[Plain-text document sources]
━━━━━━

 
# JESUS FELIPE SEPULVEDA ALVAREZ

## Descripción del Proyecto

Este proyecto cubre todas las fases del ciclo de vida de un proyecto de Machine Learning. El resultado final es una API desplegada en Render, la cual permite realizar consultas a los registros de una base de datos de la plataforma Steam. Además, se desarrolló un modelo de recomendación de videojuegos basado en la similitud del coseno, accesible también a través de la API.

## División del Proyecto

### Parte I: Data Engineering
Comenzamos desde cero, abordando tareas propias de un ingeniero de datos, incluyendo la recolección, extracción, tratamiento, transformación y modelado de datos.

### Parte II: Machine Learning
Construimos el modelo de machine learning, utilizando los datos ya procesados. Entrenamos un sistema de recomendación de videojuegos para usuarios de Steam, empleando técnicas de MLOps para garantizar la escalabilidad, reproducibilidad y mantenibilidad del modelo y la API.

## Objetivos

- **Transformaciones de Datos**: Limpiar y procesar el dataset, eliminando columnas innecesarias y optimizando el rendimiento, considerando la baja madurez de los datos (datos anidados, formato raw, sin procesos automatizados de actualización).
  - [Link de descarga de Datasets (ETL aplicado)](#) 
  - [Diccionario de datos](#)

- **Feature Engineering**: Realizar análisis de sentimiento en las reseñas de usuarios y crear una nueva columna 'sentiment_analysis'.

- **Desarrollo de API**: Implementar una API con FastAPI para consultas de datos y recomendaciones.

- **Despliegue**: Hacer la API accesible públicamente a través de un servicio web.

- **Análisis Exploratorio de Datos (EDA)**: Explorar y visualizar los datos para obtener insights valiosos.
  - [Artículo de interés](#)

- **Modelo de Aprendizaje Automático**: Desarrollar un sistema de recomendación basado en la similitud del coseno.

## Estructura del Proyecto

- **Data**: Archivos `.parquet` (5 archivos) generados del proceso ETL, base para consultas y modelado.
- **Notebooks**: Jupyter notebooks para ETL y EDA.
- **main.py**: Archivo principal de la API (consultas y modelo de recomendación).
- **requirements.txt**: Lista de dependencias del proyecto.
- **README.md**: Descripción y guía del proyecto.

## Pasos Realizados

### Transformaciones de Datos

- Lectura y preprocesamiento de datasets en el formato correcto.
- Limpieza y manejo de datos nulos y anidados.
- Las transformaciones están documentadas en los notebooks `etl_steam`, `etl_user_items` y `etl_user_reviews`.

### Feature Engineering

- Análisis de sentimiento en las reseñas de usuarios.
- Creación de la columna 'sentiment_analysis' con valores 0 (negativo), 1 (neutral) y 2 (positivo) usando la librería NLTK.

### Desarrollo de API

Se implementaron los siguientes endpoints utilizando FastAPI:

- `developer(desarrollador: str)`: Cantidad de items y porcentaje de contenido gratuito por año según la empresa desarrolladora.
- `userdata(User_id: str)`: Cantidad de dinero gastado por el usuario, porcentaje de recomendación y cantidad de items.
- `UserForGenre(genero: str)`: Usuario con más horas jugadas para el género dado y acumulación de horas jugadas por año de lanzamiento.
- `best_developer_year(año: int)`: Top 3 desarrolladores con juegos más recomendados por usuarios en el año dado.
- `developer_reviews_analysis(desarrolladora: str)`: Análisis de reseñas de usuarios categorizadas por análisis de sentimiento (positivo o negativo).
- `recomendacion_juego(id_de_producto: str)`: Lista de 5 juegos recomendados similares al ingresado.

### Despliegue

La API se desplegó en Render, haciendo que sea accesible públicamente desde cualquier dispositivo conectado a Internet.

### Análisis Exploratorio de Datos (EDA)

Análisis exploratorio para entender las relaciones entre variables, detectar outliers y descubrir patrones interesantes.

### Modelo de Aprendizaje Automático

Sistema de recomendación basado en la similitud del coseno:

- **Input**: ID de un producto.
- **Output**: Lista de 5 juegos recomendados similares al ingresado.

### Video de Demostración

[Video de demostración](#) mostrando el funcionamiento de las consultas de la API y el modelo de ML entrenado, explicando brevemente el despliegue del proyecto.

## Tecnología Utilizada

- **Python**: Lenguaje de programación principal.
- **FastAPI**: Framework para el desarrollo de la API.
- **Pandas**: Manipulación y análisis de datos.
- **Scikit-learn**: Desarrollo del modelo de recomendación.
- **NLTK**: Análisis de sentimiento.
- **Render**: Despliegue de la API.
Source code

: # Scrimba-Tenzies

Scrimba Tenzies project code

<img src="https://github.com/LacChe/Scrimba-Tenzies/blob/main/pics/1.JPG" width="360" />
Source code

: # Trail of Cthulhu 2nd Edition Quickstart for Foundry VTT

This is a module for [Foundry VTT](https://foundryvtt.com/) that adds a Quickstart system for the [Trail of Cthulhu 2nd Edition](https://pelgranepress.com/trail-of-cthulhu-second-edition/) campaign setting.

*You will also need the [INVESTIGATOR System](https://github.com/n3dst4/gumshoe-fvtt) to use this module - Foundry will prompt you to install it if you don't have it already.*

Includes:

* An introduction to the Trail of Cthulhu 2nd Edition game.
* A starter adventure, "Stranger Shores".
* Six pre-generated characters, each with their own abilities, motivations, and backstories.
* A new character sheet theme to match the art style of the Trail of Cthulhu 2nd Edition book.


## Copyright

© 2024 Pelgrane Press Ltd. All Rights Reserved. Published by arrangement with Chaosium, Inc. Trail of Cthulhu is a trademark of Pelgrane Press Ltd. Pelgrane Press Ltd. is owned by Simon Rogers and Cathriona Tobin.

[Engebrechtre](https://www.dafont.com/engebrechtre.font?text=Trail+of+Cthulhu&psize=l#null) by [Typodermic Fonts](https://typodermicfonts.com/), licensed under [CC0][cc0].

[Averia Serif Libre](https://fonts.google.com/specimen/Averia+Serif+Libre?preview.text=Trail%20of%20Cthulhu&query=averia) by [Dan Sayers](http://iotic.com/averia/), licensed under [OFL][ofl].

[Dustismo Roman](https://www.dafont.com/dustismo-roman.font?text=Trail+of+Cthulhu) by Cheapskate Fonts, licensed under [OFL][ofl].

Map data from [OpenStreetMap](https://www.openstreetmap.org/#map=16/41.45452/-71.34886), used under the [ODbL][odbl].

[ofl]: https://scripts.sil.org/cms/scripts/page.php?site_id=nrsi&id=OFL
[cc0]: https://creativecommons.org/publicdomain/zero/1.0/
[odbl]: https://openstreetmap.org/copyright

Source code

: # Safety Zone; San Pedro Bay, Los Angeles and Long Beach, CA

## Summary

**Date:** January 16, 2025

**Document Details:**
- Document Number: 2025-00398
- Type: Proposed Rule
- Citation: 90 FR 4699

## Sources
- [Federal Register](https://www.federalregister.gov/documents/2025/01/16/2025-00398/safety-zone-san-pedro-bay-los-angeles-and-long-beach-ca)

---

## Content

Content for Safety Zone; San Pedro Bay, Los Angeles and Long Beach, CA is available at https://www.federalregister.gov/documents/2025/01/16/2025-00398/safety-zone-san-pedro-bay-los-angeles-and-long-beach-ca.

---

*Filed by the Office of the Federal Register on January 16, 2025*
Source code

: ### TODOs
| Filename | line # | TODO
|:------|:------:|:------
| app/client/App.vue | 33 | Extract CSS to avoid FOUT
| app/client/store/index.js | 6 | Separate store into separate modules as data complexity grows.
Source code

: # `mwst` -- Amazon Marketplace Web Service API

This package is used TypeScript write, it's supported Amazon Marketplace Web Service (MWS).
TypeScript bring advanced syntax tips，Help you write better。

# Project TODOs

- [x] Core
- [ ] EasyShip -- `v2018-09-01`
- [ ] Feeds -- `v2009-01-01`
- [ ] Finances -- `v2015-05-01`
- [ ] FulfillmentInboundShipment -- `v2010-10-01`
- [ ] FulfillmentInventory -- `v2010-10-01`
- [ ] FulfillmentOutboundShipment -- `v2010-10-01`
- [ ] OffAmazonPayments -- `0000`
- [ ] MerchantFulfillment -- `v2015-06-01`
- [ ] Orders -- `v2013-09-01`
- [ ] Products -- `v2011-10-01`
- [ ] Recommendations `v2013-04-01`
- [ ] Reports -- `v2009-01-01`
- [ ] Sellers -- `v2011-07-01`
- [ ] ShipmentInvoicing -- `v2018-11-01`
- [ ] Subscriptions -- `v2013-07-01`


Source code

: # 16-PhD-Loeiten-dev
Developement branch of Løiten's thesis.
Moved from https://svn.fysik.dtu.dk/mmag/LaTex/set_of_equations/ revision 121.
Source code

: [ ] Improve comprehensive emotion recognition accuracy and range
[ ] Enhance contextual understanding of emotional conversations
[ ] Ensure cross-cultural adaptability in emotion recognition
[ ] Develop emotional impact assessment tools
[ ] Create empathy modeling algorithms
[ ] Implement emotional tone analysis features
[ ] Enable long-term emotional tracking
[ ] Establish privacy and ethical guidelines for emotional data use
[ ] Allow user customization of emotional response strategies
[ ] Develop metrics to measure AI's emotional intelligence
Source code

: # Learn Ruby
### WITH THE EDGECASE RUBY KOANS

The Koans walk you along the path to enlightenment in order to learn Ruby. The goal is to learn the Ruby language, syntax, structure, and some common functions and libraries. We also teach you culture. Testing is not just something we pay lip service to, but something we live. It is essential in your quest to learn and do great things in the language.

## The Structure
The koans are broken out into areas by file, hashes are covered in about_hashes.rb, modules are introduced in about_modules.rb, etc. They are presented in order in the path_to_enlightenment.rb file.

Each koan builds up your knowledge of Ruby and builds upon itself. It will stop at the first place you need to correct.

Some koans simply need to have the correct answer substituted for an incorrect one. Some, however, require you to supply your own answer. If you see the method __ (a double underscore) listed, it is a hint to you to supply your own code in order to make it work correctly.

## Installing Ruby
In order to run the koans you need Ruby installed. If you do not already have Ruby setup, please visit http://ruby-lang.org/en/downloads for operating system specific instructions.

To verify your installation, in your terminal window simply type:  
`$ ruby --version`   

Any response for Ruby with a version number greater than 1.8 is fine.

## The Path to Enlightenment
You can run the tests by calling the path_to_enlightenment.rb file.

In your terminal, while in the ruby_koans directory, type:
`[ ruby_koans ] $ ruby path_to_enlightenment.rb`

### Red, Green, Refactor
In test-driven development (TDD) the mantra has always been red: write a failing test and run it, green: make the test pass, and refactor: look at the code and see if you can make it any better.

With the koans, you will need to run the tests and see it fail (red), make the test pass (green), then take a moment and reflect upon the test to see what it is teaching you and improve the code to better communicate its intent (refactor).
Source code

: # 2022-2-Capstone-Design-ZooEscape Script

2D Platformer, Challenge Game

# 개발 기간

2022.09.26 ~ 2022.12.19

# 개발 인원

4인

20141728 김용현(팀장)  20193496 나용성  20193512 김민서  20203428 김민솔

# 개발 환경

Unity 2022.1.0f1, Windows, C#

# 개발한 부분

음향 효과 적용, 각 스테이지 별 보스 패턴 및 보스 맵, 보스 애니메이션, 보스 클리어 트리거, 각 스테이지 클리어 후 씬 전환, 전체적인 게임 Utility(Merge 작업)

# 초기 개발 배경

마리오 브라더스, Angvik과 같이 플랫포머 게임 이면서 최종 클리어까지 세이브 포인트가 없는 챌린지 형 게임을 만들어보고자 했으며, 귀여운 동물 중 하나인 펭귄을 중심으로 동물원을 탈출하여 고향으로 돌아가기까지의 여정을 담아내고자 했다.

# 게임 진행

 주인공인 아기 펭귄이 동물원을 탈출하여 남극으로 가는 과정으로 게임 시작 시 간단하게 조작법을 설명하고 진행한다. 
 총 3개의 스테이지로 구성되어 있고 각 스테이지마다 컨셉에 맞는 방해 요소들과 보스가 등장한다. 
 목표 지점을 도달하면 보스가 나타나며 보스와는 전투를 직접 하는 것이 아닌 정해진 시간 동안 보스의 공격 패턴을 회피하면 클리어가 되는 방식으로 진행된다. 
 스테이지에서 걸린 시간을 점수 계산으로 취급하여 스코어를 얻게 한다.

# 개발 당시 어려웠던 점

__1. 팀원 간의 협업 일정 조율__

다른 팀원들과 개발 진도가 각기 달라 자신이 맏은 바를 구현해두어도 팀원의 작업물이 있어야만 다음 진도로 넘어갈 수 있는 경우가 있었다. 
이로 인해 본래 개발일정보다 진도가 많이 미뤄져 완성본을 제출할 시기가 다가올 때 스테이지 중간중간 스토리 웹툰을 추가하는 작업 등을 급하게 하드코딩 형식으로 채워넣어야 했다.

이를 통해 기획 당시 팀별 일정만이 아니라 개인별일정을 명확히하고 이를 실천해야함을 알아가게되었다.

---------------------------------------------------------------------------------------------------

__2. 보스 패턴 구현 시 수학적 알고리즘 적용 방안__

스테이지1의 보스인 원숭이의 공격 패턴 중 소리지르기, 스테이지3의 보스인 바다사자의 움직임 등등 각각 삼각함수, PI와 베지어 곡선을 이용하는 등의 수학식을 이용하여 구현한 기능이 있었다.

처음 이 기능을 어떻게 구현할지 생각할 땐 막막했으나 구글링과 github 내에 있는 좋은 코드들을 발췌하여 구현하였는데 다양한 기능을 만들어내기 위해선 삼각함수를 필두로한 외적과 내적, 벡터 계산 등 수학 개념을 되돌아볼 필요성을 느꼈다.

━━━━━━

[ACTIVITY]
If a line above holds the string "coseno", count it; give the final total as the only output.

[ANSWER SPACE]
3